Try it: Exactly one number should make up the answer: how many lines of the listing contain the string "Keep".

-- Data records follows --

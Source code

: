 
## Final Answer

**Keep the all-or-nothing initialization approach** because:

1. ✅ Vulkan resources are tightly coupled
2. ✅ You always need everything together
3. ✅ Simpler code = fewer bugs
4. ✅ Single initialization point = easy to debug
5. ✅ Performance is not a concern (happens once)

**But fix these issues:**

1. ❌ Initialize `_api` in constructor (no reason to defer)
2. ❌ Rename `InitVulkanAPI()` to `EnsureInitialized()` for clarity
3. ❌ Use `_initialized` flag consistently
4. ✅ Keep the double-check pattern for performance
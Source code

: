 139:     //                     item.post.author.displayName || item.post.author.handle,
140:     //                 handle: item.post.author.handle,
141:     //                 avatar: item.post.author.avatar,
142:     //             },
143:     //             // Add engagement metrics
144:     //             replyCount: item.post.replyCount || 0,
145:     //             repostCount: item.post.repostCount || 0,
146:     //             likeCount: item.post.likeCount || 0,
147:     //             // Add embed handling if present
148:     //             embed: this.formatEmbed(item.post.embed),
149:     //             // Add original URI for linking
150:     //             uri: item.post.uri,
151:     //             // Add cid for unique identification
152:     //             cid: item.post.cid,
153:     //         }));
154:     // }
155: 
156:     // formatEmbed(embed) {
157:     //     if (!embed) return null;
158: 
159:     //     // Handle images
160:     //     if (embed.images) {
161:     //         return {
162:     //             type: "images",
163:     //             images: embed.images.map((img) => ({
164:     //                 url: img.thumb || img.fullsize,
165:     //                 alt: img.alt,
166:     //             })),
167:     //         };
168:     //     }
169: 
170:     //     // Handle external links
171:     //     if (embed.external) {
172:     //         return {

-- Data records concluded --

Your solution: 2